**Exercise prompt:** Among the entries below, one line contains "# Prometheus" and another contains "helm upgrade --install kafka-ui". Transcribe those two lines and every line between them, exactly.

Working data Start Marker

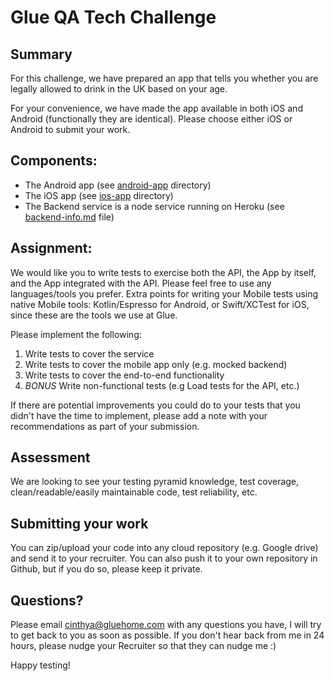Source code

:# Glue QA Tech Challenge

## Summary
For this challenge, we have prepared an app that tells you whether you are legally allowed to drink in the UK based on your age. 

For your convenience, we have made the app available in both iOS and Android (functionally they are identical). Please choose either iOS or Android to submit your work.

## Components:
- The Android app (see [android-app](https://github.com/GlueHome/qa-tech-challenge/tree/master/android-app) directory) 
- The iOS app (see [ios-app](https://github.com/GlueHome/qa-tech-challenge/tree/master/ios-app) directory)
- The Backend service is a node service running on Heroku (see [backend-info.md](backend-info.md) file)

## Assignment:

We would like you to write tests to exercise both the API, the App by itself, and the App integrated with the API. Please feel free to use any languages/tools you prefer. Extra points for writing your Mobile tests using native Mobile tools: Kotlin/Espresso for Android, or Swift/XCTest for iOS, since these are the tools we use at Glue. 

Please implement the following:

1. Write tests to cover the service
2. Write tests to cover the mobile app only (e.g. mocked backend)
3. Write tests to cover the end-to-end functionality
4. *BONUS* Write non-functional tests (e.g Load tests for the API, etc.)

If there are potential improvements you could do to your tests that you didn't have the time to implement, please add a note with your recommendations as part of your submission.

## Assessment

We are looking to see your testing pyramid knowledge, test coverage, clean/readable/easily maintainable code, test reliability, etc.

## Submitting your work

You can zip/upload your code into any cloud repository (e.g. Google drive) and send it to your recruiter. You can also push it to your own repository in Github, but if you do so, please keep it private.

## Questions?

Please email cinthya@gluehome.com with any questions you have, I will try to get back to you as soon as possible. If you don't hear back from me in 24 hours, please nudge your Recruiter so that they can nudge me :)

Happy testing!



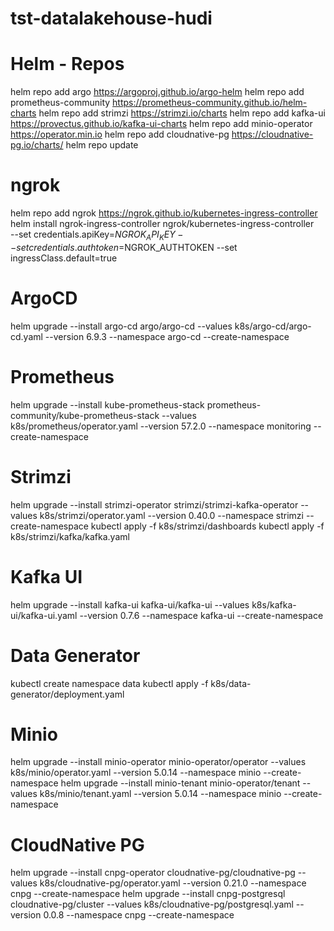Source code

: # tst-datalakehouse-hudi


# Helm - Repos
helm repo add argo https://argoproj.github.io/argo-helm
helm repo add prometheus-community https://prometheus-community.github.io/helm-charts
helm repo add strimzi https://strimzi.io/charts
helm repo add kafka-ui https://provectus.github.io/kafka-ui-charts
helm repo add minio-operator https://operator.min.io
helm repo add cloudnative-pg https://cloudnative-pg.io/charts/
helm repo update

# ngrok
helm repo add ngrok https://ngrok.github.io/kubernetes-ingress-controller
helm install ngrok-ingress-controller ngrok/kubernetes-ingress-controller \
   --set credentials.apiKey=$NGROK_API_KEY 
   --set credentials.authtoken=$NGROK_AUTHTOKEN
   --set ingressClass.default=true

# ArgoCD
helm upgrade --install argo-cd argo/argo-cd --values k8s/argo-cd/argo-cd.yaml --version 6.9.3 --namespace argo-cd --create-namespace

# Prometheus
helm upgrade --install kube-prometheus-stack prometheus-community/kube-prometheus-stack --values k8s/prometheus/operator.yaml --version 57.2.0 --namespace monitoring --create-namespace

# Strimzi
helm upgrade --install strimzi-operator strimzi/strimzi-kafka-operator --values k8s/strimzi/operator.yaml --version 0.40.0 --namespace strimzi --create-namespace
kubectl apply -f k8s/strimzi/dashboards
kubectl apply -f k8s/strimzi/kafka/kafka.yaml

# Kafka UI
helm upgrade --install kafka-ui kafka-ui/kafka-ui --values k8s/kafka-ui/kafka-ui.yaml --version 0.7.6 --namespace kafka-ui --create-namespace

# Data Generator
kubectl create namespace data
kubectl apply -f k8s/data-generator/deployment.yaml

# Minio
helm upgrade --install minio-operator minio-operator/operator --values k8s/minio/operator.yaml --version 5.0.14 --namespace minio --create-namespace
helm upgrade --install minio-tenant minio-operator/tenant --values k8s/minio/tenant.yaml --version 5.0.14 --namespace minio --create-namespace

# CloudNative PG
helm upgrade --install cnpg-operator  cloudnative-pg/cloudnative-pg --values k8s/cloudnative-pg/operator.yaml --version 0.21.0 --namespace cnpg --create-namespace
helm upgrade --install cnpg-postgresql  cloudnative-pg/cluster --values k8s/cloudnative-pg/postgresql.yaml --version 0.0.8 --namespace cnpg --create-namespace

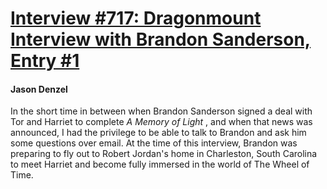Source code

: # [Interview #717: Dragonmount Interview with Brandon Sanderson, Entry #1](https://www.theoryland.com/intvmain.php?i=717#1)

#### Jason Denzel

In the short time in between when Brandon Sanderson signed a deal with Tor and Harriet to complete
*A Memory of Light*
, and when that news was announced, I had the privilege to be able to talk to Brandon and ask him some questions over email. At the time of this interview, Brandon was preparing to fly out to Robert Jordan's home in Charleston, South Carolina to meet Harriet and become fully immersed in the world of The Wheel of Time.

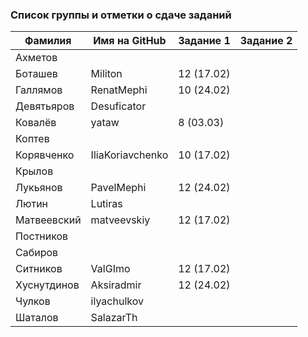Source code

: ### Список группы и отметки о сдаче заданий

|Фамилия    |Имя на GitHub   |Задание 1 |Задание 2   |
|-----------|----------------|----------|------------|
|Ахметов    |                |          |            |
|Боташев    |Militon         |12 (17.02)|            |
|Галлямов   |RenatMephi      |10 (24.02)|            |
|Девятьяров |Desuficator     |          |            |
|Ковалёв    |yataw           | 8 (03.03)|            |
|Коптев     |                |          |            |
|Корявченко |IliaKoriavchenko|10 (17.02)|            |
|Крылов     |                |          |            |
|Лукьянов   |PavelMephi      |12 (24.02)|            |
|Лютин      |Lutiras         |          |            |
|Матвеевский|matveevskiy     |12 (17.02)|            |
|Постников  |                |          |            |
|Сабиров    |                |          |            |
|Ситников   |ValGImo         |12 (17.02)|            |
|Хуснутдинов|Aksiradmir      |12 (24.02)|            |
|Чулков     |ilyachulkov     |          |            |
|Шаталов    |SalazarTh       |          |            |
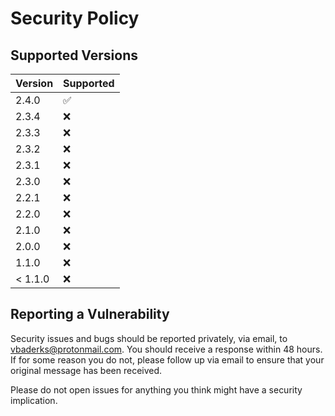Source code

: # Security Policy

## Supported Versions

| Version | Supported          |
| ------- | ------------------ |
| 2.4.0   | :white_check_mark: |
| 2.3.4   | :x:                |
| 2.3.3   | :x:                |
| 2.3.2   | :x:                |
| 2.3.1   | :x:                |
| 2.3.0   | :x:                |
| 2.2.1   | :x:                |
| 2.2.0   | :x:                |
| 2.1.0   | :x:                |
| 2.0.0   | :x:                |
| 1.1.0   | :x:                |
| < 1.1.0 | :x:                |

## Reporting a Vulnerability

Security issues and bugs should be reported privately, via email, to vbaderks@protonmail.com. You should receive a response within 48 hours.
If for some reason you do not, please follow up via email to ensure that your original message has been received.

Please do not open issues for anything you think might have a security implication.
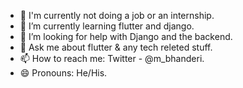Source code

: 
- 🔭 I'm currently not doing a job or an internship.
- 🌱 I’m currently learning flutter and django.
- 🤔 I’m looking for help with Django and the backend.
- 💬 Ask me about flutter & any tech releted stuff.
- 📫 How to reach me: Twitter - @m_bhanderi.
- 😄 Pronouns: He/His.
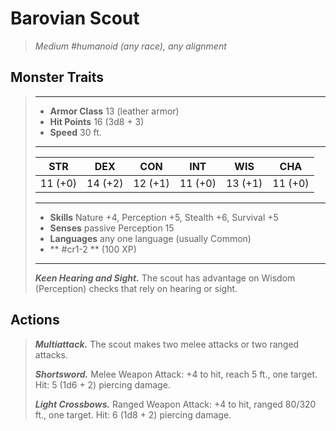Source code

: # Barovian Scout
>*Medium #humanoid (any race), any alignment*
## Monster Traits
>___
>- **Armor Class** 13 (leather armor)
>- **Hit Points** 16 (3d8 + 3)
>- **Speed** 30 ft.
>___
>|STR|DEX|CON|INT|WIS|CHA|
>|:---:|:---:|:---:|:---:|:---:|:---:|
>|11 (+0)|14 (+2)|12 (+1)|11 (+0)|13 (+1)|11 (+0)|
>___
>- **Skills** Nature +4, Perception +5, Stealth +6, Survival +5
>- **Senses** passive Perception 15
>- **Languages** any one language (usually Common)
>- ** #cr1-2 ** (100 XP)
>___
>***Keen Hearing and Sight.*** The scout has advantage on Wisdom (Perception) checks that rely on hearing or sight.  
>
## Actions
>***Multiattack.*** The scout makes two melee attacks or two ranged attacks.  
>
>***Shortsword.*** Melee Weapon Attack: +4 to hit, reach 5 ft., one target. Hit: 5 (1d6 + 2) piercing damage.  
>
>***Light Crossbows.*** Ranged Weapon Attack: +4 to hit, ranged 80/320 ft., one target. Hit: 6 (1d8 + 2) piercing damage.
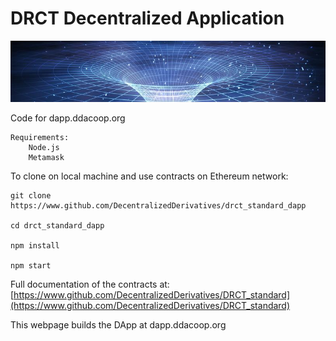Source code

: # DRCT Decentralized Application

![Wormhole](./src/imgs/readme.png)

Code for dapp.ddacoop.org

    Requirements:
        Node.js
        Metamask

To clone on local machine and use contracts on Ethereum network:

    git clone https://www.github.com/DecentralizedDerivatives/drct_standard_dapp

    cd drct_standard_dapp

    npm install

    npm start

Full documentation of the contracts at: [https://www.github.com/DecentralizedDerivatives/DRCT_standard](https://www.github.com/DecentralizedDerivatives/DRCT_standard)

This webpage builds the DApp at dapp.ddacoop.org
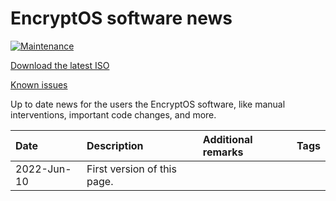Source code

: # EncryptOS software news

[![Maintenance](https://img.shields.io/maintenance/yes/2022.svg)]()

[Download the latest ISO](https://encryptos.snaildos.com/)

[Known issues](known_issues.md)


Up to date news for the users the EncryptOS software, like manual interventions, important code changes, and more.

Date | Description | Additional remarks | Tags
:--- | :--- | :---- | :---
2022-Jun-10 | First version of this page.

Working data End Marker

**Response box:**
# Prometheus
helm upgrade --install kube-prometheus-stack prometheus-community/kube-prometheus-stack --values k8s/prometheus/operator.yaml --version 57.2.0 --namespace monitoring --create-namespace

# Strimzi
helm upgrade --install strimzi-operator strimzi/strimzi-kafka-operator --values k8s/strimzi/operator.yaml --version 0.40.0 --namespace strimzi --create-namespace
kubectl apply -f k8s/strimzi/dashboards
kubectl apply -f k8s/strimzi/kafka/kafka.yaml

# Kafka UI
helm upgrade --install kafka-ui kafka-ui/kafka-ui --values k8s/kafka-ui/kafka-ui.yaml --version 0.7.6 --namespace kafka-ui --create-namespace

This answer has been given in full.